_Data in this exercise:_
────────────────
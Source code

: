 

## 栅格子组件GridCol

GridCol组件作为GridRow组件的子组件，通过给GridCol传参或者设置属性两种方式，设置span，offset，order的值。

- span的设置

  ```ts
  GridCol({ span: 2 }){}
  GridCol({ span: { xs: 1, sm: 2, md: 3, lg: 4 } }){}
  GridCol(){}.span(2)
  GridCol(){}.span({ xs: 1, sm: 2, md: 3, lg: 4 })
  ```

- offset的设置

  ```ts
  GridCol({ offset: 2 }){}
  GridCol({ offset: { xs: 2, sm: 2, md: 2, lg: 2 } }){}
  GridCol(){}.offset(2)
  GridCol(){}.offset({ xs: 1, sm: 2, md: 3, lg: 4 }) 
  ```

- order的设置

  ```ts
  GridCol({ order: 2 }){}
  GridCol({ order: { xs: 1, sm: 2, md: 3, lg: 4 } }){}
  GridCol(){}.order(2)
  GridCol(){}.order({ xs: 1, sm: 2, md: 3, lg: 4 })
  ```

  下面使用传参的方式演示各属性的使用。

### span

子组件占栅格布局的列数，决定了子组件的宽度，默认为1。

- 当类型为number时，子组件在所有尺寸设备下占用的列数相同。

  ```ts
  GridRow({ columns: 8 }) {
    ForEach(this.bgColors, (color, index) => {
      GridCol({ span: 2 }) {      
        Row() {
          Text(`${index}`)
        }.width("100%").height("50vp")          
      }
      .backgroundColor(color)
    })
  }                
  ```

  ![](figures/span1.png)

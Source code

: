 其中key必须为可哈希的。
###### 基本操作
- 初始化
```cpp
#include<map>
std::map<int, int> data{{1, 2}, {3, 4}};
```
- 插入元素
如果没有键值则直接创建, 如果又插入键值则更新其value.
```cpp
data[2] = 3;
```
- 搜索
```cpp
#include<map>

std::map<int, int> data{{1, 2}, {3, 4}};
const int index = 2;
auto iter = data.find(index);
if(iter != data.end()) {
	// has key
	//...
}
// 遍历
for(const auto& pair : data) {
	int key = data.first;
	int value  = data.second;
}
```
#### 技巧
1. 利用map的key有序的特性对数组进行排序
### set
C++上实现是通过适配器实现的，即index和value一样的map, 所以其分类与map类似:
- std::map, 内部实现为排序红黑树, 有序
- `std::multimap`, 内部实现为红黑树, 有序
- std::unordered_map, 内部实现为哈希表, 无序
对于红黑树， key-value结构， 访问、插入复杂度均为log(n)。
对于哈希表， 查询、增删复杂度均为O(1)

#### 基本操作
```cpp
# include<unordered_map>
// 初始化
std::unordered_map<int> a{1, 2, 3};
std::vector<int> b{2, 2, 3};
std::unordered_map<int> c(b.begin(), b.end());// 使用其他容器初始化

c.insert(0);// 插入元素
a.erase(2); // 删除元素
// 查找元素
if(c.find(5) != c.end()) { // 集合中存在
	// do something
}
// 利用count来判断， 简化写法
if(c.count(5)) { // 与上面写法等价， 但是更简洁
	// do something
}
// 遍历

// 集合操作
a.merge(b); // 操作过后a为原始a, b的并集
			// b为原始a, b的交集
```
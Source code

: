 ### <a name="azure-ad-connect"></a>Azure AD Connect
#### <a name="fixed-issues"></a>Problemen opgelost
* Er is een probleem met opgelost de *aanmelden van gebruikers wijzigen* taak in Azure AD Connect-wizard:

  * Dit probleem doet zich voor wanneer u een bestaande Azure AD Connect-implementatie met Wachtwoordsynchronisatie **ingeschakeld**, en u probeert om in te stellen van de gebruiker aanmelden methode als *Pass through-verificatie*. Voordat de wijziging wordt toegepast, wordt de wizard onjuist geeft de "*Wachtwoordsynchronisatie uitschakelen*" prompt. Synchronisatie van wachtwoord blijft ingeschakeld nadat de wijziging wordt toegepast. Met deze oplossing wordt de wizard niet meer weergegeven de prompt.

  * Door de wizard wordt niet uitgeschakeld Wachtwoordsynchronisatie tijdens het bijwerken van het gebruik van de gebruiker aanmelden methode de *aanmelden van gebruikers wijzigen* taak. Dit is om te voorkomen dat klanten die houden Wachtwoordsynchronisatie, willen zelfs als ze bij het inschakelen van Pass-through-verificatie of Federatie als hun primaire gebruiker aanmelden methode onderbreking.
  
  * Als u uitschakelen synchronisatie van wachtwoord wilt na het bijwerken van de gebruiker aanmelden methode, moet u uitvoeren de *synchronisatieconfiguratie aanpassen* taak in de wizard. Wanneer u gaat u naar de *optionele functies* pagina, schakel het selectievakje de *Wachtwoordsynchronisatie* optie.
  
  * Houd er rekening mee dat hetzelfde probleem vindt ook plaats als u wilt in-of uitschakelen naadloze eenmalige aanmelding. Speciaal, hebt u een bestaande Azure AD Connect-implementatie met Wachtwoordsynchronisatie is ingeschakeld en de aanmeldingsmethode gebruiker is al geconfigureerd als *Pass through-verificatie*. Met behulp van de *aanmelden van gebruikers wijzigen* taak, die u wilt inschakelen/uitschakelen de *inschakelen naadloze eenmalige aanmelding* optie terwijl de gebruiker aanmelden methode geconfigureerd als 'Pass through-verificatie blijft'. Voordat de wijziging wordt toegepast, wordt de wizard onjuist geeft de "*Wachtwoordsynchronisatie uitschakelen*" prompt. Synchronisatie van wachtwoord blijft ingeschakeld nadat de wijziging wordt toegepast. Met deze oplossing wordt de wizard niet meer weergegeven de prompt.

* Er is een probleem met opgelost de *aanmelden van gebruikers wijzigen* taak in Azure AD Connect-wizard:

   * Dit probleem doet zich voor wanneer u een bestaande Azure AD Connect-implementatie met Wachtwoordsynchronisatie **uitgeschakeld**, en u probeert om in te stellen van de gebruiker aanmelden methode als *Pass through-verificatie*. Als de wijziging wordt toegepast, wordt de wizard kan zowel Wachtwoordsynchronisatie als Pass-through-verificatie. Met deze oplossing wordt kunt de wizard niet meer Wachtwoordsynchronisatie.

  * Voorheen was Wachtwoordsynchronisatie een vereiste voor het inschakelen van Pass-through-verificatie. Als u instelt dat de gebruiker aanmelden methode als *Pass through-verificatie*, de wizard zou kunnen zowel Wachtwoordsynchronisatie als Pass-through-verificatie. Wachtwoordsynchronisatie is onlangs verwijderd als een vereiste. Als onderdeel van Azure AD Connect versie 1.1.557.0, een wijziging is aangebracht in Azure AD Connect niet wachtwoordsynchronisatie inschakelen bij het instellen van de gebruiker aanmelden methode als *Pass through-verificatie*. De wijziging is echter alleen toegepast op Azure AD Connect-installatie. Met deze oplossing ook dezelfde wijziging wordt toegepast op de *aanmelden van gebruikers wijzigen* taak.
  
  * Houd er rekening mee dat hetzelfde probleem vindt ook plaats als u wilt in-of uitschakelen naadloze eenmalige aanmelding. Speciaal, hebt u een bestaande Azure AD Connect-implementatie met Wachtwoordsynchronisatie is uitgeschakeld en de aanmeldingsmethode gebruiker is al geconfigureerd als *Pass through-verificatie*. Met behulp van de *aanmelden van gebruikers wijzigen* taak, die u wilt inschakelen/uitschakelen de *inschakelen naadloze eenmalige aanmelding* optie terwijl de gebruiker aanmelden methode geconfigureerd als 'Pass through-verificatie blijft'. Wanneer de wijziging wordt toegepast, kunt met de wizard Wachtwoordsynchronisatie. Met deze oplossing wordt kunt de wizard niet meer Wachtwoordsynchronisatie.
────────────────
_Aim of the task:_
"color" is the string to look for; please copy every line of the records above where it appears.

_Written response:_
    ForEach(this.bgColors, (color, index) => {
      .backgroundColor(color)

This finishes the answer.